The Role:
We are looking for an experienced Data Engineer with expertise in web scraping, data extraction, data transformation, and large-scale data processing. In this role, you will be responsible for designing, developing, and maintaining a robust and scalable web scraping infrastructure to gather, transform, and process data from diverse online sources.
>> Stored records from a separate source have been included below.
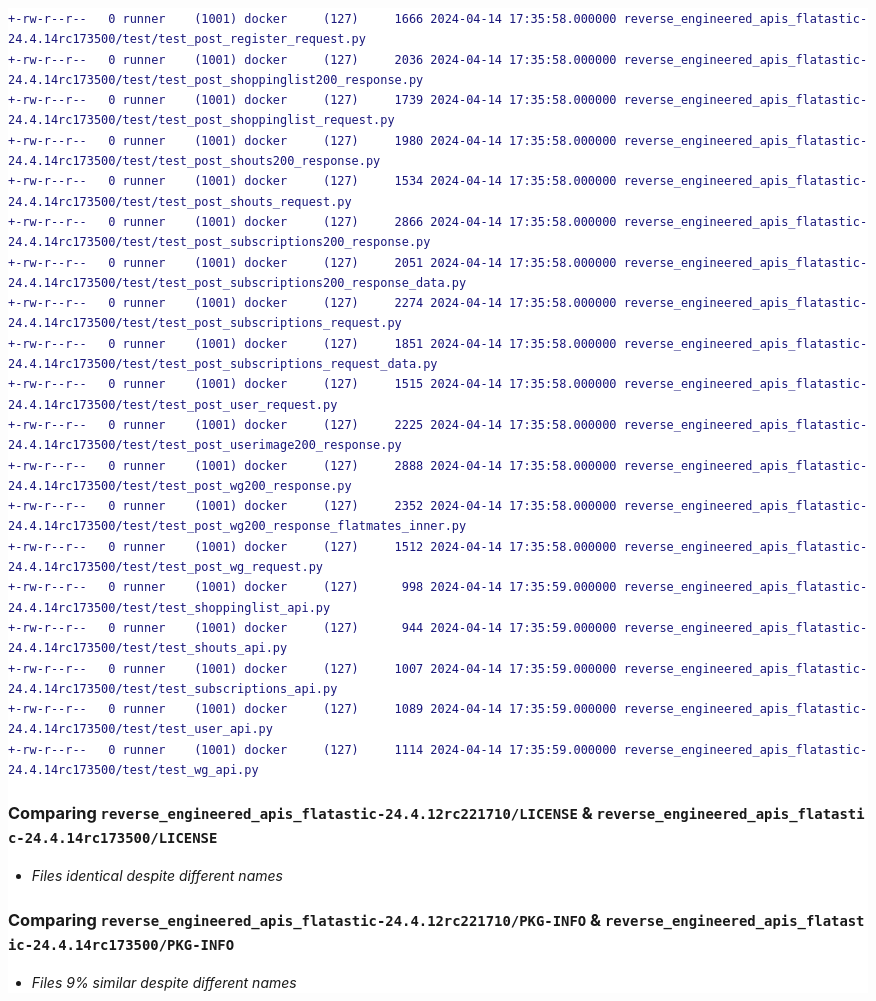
 ```diff
+-rw-r--r--   0 runner    (1001) docker     (127)     1666 2024-04-14 17:35:58.000000 reverse_engineered_apis_flatastic-24.4.14rc173500/test/test_post_register_request.py
+-rw-r--r--   0 runner    (1001) docker     (127)     2036 2024-04-14 17:35:58.000000 reverse_engineered_apis_flatastic-24.4.14rc173500/test/test_post_shoppinglist200_response.py
+-rw-r--r--   0 runner    (1001) docker     (127)     1739 2024-04-14 17:35:58.000000 reverse_engineered_apis_flatastic-24.4.14rc173500/test/test_post_shoppinglist_request.py
+-rw-r--r--   0 runner    (1001) docker     (127)     1980 2024-04-14 17:35:58.000000 reverse_engineered_apis_flatastic-24.4.14rc173500/test/test_post_shouts200_response.py
+-rw-r--r--   0 runner    (1001) docker     (127)     1534 2024-04-14 17:35:58.000000 reverse_engineered_apis_flatastic-24.4.14rc173500/test/test_post_shouts_request.py
+-rw-r--r--   0 runner    (1001) docker     (127)     2866 2024-04-14 17:35:58.000000 reverse_engineered_apis_flatastic-24.4.14rc173500/test/test_post_subscriptions200_response.py
+-rw-r--r--   0 runner    (1001) docker     (127)     2051 2024-04-14 17:35:58.000000 reverse_engineered_apis_flatastic-24.4.14rc173500/test/test_post_subscriptions200_response_data.py
+-rw-r--r--   0 runner    (1001) docker     (127)     2274 2024-04-14 17:35:58.000000 reverse_engineered_apis_flatastic-24.4.14rc173500/test/test_post_subscriptions_request.py
+-rw-r--r--   0 runner    (1001) docker     (127)     1851 2024-04-14 17:35:58.000000 reverse_engineered_apis_flatastic-24.4.14rc173500/test/test_post_subscriptions_request_data.py
+-rw-r--r--   0 runner    (1001) docker     (127)     1515 2024-04-14 17:35:58.000000 reverse_engineered_apis_flatastic-24.4.14rc173500/test/test_post_user_request.py
+-rw-r--r--   0 runner    (1001) docker     (127)     2225 2024-04-14 17:35:58.000000 reverse_engineered_apis_flatastic-24.4.14rc173500/test/test_post_userimage200_response.py
+-rw-r--r--   0 runner    (1001) docker     (127)     2888 2024-04-14 17:35:58.000000 reverse_engineered_apis_flatastic-24.4.14rc173500/test/test_post_wg200_response.py
+-rw-r--r--   0 runner    (1001) docker     (127)     2352 2024-04-14 17:35:58.000000 reverse_engineered_apis_flatastic-24.4.14rc173500/test/test_post_wg200_response_flatmates_inner.py
+-rw-r--r--   0 runner    (1001) docker     (127)     1512 2024-04-14 17:35:58.000000 reverse_engineered_apis_flatastic-24.4.14rc173500/test/test_post_wg_request.py
+-rw-r--r--   0 runner    (1001) docker     (127)      998 2024-04-14 17:35:59.000000 reverse_engineered_apis_flatastic-24.4.14rc173500/test/test_shoppinglist_api.py
+-rw-r--r--   0 runner    (1001) docker     (127)      944 2024-04-14 17:35:59.000000 reverse_engineered_apis_flatastic-24.4.14rc173500/test/test_shouts_api.py
+-rw-r--r--   0 runner    (1001) docker     (127)     1007 2024-04-14 17:35:59.000000 reverse_engineered_apis_flatastic-24.4.14rc173500/test/test_subscriptions_api.py
+-rw-r--r--   0 runner    (1001) docker     (127)     1089 2024-04-14 17:35:59.000000 reverse_engineered_apis_flatastic-24.4.14rc173500/test/test_user_api.py
+-rw-r--r--   0 runner    (1001) docker     (127)     1114 2024-04-14 17:35:59.000000 reverse_engineered_apis_flatastic-24.4.14rc173500/test/test_wg_api.py
```

### Comparing `reverse_engineered_apis_flatastic-24.4.12rc221710/LICENSE` & `reverse_engineered_apis_flatastic-24.4.14rc173500/LICENSE`

 * *Files identical despite different names*

### Comparing `reverse_engineered_apis_flatastic-24.4.12rc221710/PKG-INFO` & `reverse_engineered_apis_flatastic-24.4.14rc173500/PKG-INFO`

 * *Files 9% similar despite different names*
You will collaborate with data scientists, ML engineers, and software engineers to ensure clean, structured, and high-quality data for our AI-driven commerce solutions.
Key Responsibilities:
Design, build, and maintain scalable and distributed web scraping pipelines to extract structured and unstructured data from multiple online sources.
Develop solutions to handle anti-scraping mechanisms (CAPTCHAs, IP blocking, JavaScript-rendered content, etc.) using proxies, headless browsers, and other techniques.
Implement best practices for data extraction, transformation, and loading (ETL), ensuring high accuracy and consistency.
Work with large-scale data processing frameworks (e.g., Apache Spark, Dask, or similar) to clean, transform, and analyze scraped data efficiently.
Optimize scraping strategies for performance, reliability, and maintainability.
Monitor and maintain scraping infrastructure, ensuring system uptime and quick response to website changes.
Collaborate with data science and engineering teams to integrate transformed web-scraped data into data lakes, warehouses, and ML pipelines.
Ensure compliance with ethical and legal guidelines regarding web scraping and data usage.
Requirements:
5+ years of experience in data engineering, with a strong focus on web scraping, data extraction, and data transformation.
Expertise in Python and relevant libraries/frameworks (e.g., Scrapy, BeautifulSoup, Selenium, Playwright, Puppeteer, or similar).
Strong understanding of ETL processes, data transformation functions, and data pipeline architecture.
Experience with headless browsers and JavaScript-rendered content extraction.
Strong understanding of proxy management, rotating IPs, and anti-scraping evasion techniques.
Experience working with cloud-based solutions ( GCP) for distributed data processing.
Proficiency in SQL and NoSQL databases (e.g., PostgreSQL, BigQuery, MongoDB, or similar) for data storage and retrieval.
Experience with large-scale data processing tools (e.g., Apache Spark, Dask, or Hadoop) is a plus.
Familiarity with CI/CD pipelines and containerization (Docker, Kubernetes).
Strong problem-solving skills, attention to detail, and ability to adapt to evolving technical challenges.
Experience in e-commerce, search, or product catalog data scraping is a plus.